What needs to be done: Search the data for the word "sağlanır" and copy each line that has it.

(Beginning of Record extracts)

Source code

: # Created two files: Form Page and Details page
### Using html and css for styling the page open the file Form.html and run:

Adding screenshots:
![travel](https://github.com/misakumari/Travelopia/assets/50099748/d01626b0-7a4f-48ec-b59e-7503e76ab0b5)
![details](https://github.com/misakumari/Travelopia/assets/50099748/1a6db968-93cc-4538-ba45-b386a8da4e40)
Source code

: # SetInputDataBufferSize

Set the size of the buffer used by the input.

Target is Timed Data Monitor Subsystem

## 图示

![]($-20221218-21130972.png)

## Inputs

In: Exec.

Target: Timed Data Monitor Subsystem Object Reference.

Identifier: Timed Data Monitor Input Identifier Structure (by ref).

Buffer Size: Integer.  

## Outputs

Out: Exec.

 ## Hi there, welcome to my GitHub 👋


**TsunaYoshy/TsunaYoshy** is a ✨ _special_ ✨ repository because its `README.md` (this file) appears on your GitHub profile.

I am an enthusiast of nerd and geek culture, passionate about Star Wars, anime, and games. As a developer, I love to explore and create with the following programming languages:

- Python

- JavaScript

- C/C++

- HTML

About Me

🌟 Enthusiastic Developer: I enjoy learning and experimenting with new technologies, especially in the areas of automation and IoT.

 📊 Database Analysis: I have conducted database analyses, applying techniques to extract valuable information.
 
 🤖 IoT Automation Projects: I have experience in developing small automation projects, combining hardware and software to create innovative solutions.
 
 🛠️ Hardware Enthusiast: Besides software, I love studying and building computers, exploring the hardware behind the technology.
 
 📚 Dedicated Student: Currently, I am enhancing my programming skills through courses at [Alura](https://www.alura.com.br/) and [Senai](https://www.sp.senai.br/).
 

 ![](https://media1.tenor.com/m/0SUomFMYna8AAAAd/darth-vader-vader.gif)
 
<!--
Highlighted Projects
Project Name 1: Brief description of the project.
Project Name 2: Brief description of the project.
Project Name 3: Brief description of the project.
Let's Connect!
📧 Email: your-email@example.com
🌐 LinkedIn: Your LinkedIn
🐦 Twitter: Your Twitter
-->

(End of Record extracts)
(Beginning of Record extracts)

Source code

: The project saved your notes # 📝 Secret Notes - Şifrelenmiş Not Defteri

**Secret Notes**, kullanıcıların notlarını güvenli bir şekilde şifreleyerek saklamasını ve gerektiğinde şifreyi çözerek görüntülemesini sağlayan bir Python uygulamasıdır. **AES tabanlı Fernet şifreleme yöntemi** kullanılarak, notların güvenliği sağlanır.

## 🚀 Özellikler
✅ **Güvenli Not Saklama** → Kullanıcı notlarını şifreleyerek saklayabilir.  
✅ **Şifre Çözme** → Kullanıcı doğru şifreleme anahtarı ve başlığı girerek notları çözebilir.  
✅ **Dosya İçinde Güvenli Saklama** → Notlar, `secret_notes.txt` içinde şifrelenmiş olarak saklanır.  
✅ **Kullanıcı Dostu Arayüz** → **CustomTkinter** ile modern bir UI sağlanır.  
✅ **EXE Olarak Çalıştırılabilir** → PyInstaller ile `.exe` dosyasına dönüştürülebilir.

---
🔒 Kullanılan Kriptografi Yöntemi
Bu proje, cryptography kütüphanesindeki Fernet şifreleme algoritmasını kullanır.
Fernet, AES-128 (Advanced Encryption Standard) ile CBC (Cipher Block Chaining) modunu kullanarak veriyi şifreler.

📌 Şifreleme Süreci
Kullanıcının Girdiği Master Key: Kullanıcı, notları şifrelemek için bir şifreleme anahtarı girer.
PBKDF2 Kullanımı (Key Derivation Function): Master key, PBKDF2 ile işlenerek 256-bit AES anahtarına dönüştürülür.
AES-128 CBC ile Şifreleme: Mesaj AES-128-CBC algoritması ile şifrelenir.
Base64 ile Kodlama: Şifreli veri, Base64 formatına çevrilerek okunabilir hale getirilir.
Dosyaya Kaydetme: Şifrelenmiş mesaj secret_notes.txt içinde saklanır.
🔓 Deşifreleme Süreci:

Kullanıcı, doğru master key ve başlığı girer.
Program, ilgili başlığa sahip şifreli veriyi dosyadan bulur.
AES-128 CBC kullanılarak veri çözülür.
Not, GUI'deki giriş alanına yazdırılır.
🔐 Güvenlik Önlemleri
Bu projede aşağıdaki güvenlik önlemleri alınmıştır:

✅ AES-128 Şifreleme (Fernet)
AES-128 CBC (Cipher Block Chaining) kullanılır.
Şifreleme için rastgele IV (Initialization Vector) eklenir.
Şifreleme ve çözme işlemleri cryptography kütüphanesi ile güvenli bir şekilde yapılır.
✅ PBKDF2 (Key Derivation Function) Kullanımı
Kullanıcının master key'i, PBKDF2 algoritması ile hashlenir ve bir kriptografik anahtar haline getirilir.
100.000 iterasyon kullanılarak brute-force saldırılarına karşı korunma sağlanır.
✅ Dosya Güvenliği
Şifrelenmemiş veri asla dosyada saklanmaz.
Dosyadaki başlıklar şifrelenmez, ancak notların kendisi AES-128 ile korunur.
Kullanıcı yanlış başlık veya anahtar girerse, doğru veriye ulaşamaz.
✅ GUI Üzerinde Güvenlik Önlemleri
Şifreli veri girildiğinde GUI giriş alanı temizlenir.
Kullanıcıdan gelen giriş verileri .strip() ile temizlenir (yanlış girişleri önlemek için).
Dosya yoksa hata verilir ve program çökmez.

(End of Record extracts)

Final answer:
**Secret Notes**, kullanıcıların notlarını güvenli bir şekilde şifreleyerek saklamasını ve gerektiğinde şifreyi çözerek görüntülemesini sağlayan bir Python uygulamasıdır. **AES tabanlı Fernet şifreleme yöntemi** kullanılarak, notların güvenliği sağlanır.
✅ **Kullanıcı Dostu Arayüz** → **CustomTkinter** ile modern bir UI sağlanır.  
100.000 iterasyon kullanılarak brute-force saldırılarına karşı korunma sağlanır.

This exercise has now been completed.